Artist

Amos White

Genre: Jazz ,New Orleans Jazz ,Classic Female Blues ,Early Jazz
Origin: U.S.A
Listen on Coda
Amos White receives only the briefest acknowledgment in the credits for a New Orleans jazz anthology, yet his contributions to that idiom form merely one chapter in a far more expansive musical existence that began well before the 1920s. His initial ensemble experience came with the Jenkins Orphanage Band, the celebrated alliance of a dedicated South Carolina music instructor and the gifted youths left parentless in late-nineteenth-century Charleston. The group undertook extensive regional circuits and multiple European tours before White, having reached the age limit, matriculated at Benedict College and later rejoined the institution as an instructor.

By 1913 he was traveling widely across the country, relying on his cornet to secure work with minstrel troupes and circus ensembles. During the First World War he served in the 816th Pioneer Infantry Band, performing amid the devastated theaters of France. Settling in New Orleans in 1919, White worked days as a typesetter while spending evenings on trumpet alongside Papa Celestin, Fate Marable, and other local figures. Documentation of his activities becomes clearer in the mid-1920s, when he backed classic blues singers Mamie Smith and Lizzie Miles and held a steady chair in the Alabamians. In 1928 he assumed leadership of the Georgia Minstrels, steering the troupe northward in both geography and repertoire.
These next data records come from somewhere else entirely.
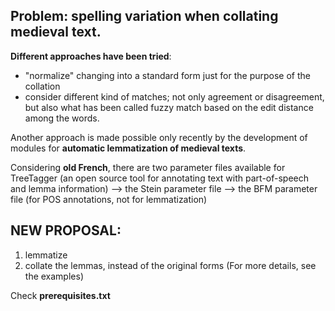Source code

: Problem: spelling variation when collating medieval text.
---------------------------------------------------------

**Different approaches have been tried**:
- "normalize" changing into a standard form just for the purpose of the collation
- consider different kind of matches; not only agreement or disagreement, but also what has been called fuzzy match based on the edit distance among the words.

Another approach is made possible only recently by the development of modules for **automatic lemmatization of medieval texts**.

Considering **old French**, there are two parameter files available for TreeTagger (an open source tool for annotating text with part-of-speech and lemma information)
--> the Stein parameter file
--> the BFM parameter file (for POS annotations, not for lemmatization)

NEW PROPOSAL:
-------------
1. lemmatize
2. collate the lemmas, instead of the original forms
(For more details, see the examples)


Check **prerequisites.txt**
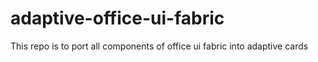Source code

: # adaptive-office-ui-fabric
This repo is to port all components of office ui fabric into adaptive cards
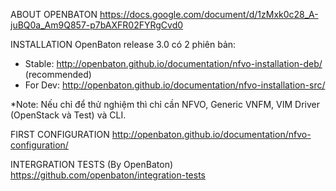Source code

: ABOUT OPENBATON
 https://docs.google.com/document/d/1zMxk0c28_A-juBQ0a_Am9Q857-p7bAXFR02FYRgCvd0

INSTALLATION
OpenBaton release 3.0 có 2 phiên bản: 
+ Stable: http://openbaton.github.io/documentation/nfvo-installation-deb/ (recommended)
+ For Dev: http://openbaton.github.io/documentation/nfvo-installation-src/

*Note: Nếu chỉ để thử nghiệm thì chỉ cần NFVO, Generic VNFM, VIM Driver (OpenStack và Test) và CLI.

FIRST CONFIGURATION
 http://openbaton.github.io/documentation/nfvo-configuration/

INTERGRATION TESTS (By OpenBaton)
 https://github.com/openbaton/integration-tests

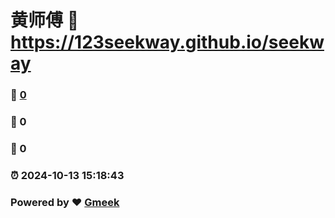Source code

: # 黄师傅 :link: https://123seekway.github.io/seekway 
### :page_facing_up: [0](https://123seekway.github.io/seekway/tag.html) 
### :speech_balloon: 0 
### :hibiscus: 0 
### :alarm_clock: 2024-10-13 15:18:43 
### Powered by :heart: [Gmeek](https://github.com/Meekdai/Gmeek)

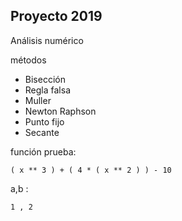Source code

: ## Proyecto 2019

Análisis numérico

métodos 

- Bisección
- Regla falsa
- Muller
- Newton Raphson
- Punto fijo
- Secante


función prueba:


`( x ** 3 ) + ( 4 * ( x ** 2 ) ) - 10`

a,b :

`1 , 2`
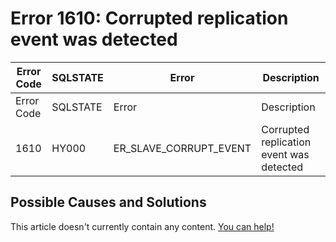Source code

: 
# Error 1610: Corrupted replication event was detected


| Error Code | SQLSTATE | Error | Description |
| --- | --- | --- | --- |
| Error Code | SQLSTATE | Error | Description |
| 1610 | HY000 | ER_SLAVE_CORRUPT_EVENT | Corrupted replication event was detected |




## Possible Causes and Solutions


This article doesn't currently contain any content. [You can help!](/kb/en/writing-and-editing-knowledge-base-articles/)

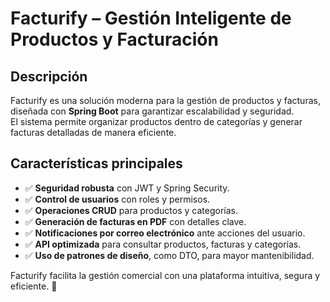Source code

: # Facturify – Gestión Inteligente de Productos y Facturación  

## Descripción  
Facturify es una solución moderna para la gestión de productos y facturas, diseñada con **Spring Boot** para garantizar escalabilidad y seguridad.  
El sistema permite organizar productos dentro de categorías y generar facturas detalladas de manera eficiente.  

## Características principales  
- ✅ **Seguridad robusta** con JWT y Spring Security.  
- ✅ **Control de usuarios** con roles y permisos.  
- ✅ **Operaciones CRUD** para productos y categorías.  
- ✅ **Generación de facturas en PDF** con detalles clave.  
- ✅ **Notificaciones por correo electrónico** ante acciones del usuario.  
- ✅ **API optimizada** para consultar productos, facturas y categorías.  
- ✅ **Uso de patrones de diseño**, como DTO, para mayor mantenibilidad.  

Facturify facilita la gestión comercial con una plataforma intuitiva, segura y eficiente. 🚀
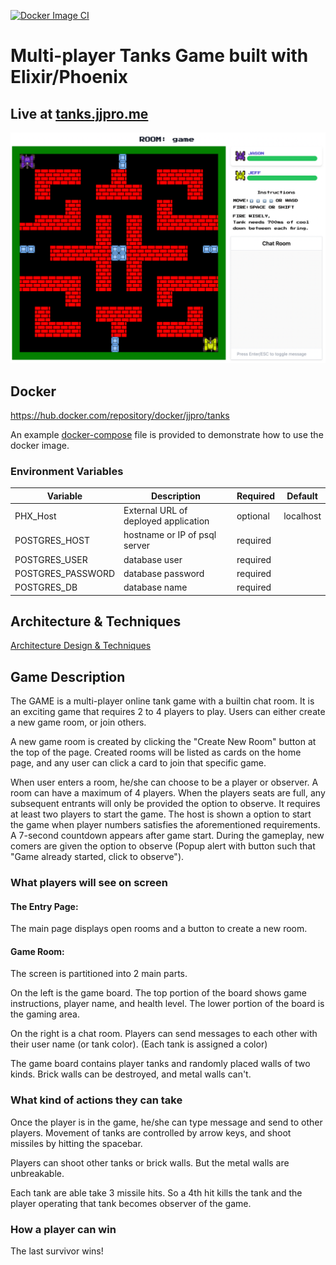 [![Docker Image CI](https://github.com/JJPro/tanks/actions/workflows/docker-image.yml/badge.svg)](https://github.com/JJPro/tanks/actions/workflows/docker-image.yml)

# Multi-player Tanks Game built with Elixir/Phoenix


## Live at [tanks.jjpro.me](https://tanks.jjpro.me)

![Game Play](.github/assets/gameworld.png)

## Docker

https://hub.docker.com/repository/docker/jjpro/tanks

An example [docker-compose](./docker-compose.yml) file is provided to demonstrate how to use the docker image. 

### Environment Variables 

| Variable          | Description                          | Required | Default   |
| ----------------- | ------------------------------------ | -------- | --------- |
| PHX_Host          | External URL of deployed application | optional | localhost |
| POSTGRES_HOST     | hostname or IP of psql server        | required |           |
| POSTGRES_USER     | database user                        | required |           |
| POSTGRES_PASSWORD | database password                    | required |           |
| POSTGRES_DB       | database name                        | required |           |


## Architecture & Techniques

[Architecture Design & Techniques](./DESIGN.md)

## Game Description

The GAME is a multi-player online tank game with a builtin chat room.
It is an exciting game that requires 2 to 4 players to play.
Users can either create a new game room, or join others.

A new game room is created by clicking the "Create New Room" button at the top of the page.
Created rooms will be listed as cards on the home page,
and any user can click a card to join that specific game.

When user enters a room, he/she can choose to be a player or observer.
A room can have a maximum of 4 players.
When the players seats are full, any subsequent entrants will only be provided the option to observe.
It requires at least two players to start the game.
The host is shown a option to start the game when player numbers satisfies the aforementioned requirements.
A 7-second countdown appears after game start.
During the gameplay, new comers are given the option to observe
(Popup alert with button such that "Game already started, click to observe").

### What players will see on screen

#### The Entry Page:

The main page displays open rooms and a button to create a new room.

#### Game Room:

The screen is partitioned into 2 main parts.

On the left is the game board.
The top portion of the board shows game instructions, player name, and health level.
The lower portion of the board is the gaming area.

On the right is a chat room.
Players can send messages to each other with their user name (or tank color).
(Each tank is assigned a color)

The game board contains player tanks and randomly placed walls of two kinds.
Brick walls can be destroyed, and metal walls can't.

### What kind of actions they can take

Once the player is in the game, he/she can type message and send to other players.
Movement of tanks are controlled by arrow keys, and shoot missiles by hitting the spacebar.

Players can shoot other tanks or brick walls. But the metal walls are unbreakable.

Each tank are able take 3 missile hits.
So a 4th hit kills the tank and the player operating that tank becomes observer of the game.


### How a player can win

The last survivor wins!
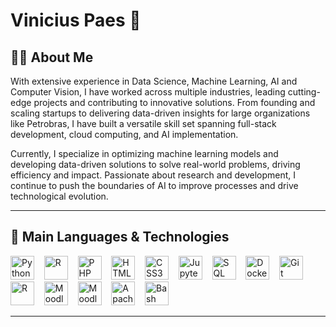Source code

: # Vinicius Paes 👋

## 👨‍💻 About Me

With extensive experience in Data Science, Machine Learning, AI and Computer Vision, I have worked across multiple industries, leading cutting-edge projects and contributing to innovative solutions. From founding and scaling startups to delivering data-driven insights for large organizations like Petrobras, I have built a versatile skill set spanning full-stack development, cloud computing, and AI implementation.

Currently, I specialize in optimizing machine learning models and developing data-driven solutions to solve real-world problems, driving efficiency and impact. Passionate about research and development, I continue to push the boundaries of AI to improve processes and drive technological evolution.

---

## 🤖 Main Languages & Technologies

<p align="left">
  <img height="38" src="https://cdn.jsdelivr.net/gh/devicons/devicon/icons/python/python-original.svg" alt="Python" title="Python"/>
  &nbsp;&nbsp;
  <img height="38" src="https://cdn.jsdelivr.net/gh/devicons/devicon/icons/r/r-original.svg" alt="R" title="R"/>
  &nbsp;&nbsp;
  <img height="38" src="https://cdn.jsdelivr.net/gh/devicons/devicon/icons/php/php-original.svg" alt="PHP" title="PHP"/>
  &nbsp;&nbsp;
  <img height="38" src="https://cdn.jsdelivr.net/gh/devicons/devicon/icons/html5/html5-original.svg" alt="HTML5" title="HTML5"/>
  &nbsp;&nbsp;
  <img height="38" src="https://cdn.jsdelivr.net/gh/devicons/devicon/icons/css3/css3-original.svg" alt="CSS3" title="CSS3"/>
  &nbsp;&nbsp;
  <img height="38" src="https://cdn.jsdelivr.net/gh/devicons/devicon/icons/jupyter/jupyter-original.svg" alt="Jupyter" title="Jupyter"/>
  &nbsp;&nbsp;
  <img height="38" src="https://cdn.jsdelivr.net/gh/devicons/devicon/icons/mysql/mysql-original.svg" alt="SQL" title="SQL"/>
  &nbsp;&nbsp;
  <img height="38" src="https://cdn.jsdelivr.net/gh/devicons/devicon/icons/docker/docker-original.svg" alt="Docker" title="Docker"/>
  &nbsp;&nbsp;
  <img height="38" src="https://cdn.jsdelivr.net/gh/devicons/devicon/icons/git/git-original.svg" alt="Git" title="Git"/>
  &nbsp;&nbsp;
  <img height="38" src="https://cdn.jsdelivr.net/gh/devicons/devicon/icons/linux/linux-original.svg" alt="R" title="Linux"/>
  &nbsp;&nbsp;
  <img height="38" src="https://cdn.jsdelivr.net/gh/devicons/devicon/icons/moodle/moodle-original.svg" alt="Moodle" title="Moodle"/>
  &nbsp;&nbsp;
  <img height="38" src="https://cdn.jsdelivr.net/gh/devicons/devicon/icons/amazonwebservices/amazonwebservices-original-wordmark.svg" alt="Moodle" title="AWS"/>
  &nbsp;&nbsp;
  <img height="38" src="https://cdn.jsdelivr.net/gh/devicons/devicon/icons/apache/apache-original.svg" alt="Apache" title="Apache"/>
  &nbsp;&nbsp;
  <img height="38" src="https://cdn.jsdelivr.net/gh/devicons/devicon/icons/bash/bash-original.svg" alt="Bash" title="Bash"/>
</p>

---

<!--
## 📊 Stats

<p align="left">
  <img height="160em" src="https://github-readme-stats.vercel.app/api?username=viniciuspaes&show_icons=true&theme=algolia&include_all_commits=true" />
  <img height="160em" src="https://github-readme-stats.vercel.app/api/top-langs/?username=viniciuspaes&layout=compact&theme=algolia" />
</p>

-->
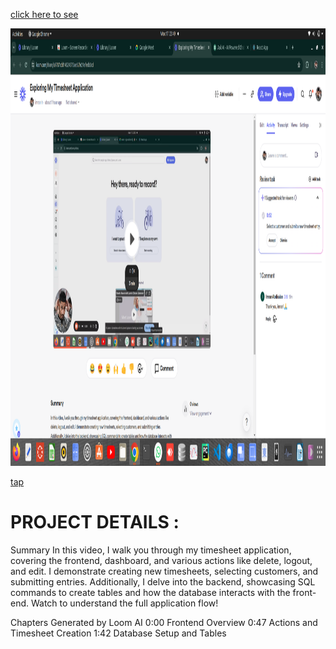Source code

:  
  [click here to see ](https://www.loom.com/share/a9787cdd14524575ae62fe21efedb3cd)

  <img src="frontend/images/loomTimesheet.png" alt="Description of Image" width="700" height="700">

[tap ](https://www.loom.com/share/a9787cdd14524575ae62fe21efedb3cd)

# PROJECT DETAILS :
Summary
In this video, I walk you through my timesheet application, covering the frontend, dashboard, and various actions like delete, logout, and edit. I demonstrate creating new timesheets, selecting customers, and submitting entries. Additionally, I delve into the backend, showcasing SQL commands to create tables and how the database interacts with the front-end. Watch to understand the full application flow!


Chapters
Generated by Loom AI
0:00
Frontend Overview
0:47
Actions and Timesheet Creation
1:42
Database Setup and Tables

































































































































   <!-- for better view click image to enlarge >>..>>
 
  
  <img src="frontend/images/projectpaje1.png" alt="Description of Image" width="700" height="200">
  
  
  <img src="frontend/images/projectpage3.png" alt="Description of Image" width="700" height="200">
  
  <img src="frontend/images/projectpage2.png" alt="Description of Image" width="700" height="200"> 
  [https://drive.google.com/drive/home] -->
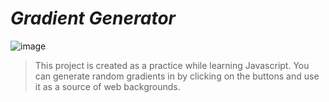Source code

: # **_Gradient _Generator__**
![image](https://github.com/anshtrivediaiml/Gradient-Generator/assets/120239120/a87fb218-8501-438d-87b7-95fed016b2f9)



> This project is created as a practice while learning Javascript. You can generate random gradients in by clicking on the buttons and use it as a source of web backgrounds. 

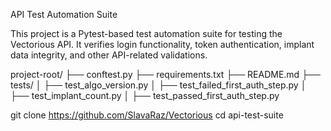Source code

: API Test Automation Suite

This project is a Pytest-based test automation suite for testing the Vectorious API. It verifies login functionality, token authentication, implant data integrity, and other API-related validations.

project-root/
├── conftest.py
├── requirements.txt
├── README.md
├── tests/
│   ├── test_algo_version.py
│   ├── test_failed_first_auth_step.py
│   ├── test_implant_count.py
│   ├── test_passed_first_auth_step.py
















git clone https://github.com/SlavaRaz/Vectorious
cd api-test-suite

  
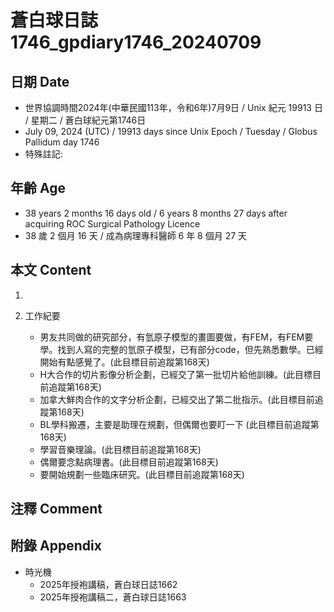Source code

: [_metadata_:encoding]: - "utf-8"
[_metadata_:language]: - "zh-Hant-TW"
[_metadata_:fileformat]: - "markdown"
[_metadata_:MIME_type]: - "text/plain"
[_metadata_:markdown_version]: - "commonmark version 0.30"
[_metadata_:markdown_spec]: - "https://spec.commonmark.org/0.30/"

# 蒼白球日誌1746_gpdiary1746_20240709 #

## 日期 Date ##

* 世界協調時間2024年(中華民國113年，令和6年)7月9日 / Unix 紀元 19913 日 / 星期二 / 蒼白球紀元第1746日
* July 09, 2024 (UTC) / 19913 days since Unix Epoch / Tuesday / Globus Pallidum day 1746
* 特殊註記:

## 年齡 Age ##

* 38 years 2 months 16 days old / 6 years 8 months 27 days after acquiring ROC Surgical Pathology Licence
* 38 歲 2 個月 16 天 / 成為病理專科醫師 6 年 8 個月 27 天

## 本文 Content ##

1. 

2. 工作紀要

    - 男友共同做的研究部分，有氫原子模型的畫圖要做，有FEM，有FEM要學。找到人寫的完整的氫原子模型，已有部分code，但先熟悉數學。已經開始有點感覺了。(此目標目前追蹤第168天)
    - H大合作的切片影像分析企劃，已經交了第一批切片給他訓練。(此目標目前追蹤第168天)
    - 加拿大鮮肉合作的文字分析企劃，已經交出了第二批指示。(此目標目前追蹤第168天)
    - BL學科搬遷，主要是助理在規劃，但偶爾也要盯一下 (此目標目前追蹤第168天)
    - 學習音樂理論。(此目標目前追蹤第168天)
    - 偶爾要念點病理書。(此目標目前追蹤第168天)
    - 要開始規劃一些臨床研究。(此目標目前追蹤第168天)

## 注釋 Comment ##


## 附錄 Appendix ##

* 時光機
    - 2025年授袍講稿，蒼白球日誌1662
    - 2025年授袍講稿二，蒼白球日誌1663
He next relocated westward, establishing himself in Phoenix, Arizona, where he played in the brass section of Bradley’s Dublin Orchestra, fronted his own small group, and explored Latin-inflected jazz with dance-orchestra directors such as Felipe López. These varied pursuits persisted in subsequent cities; from the mid-1930s onward he operated his own print shop in Oakland while remaining active on the regional club circuit. Well past seventy, he was still reported performing with marching bands throughout the 1960s.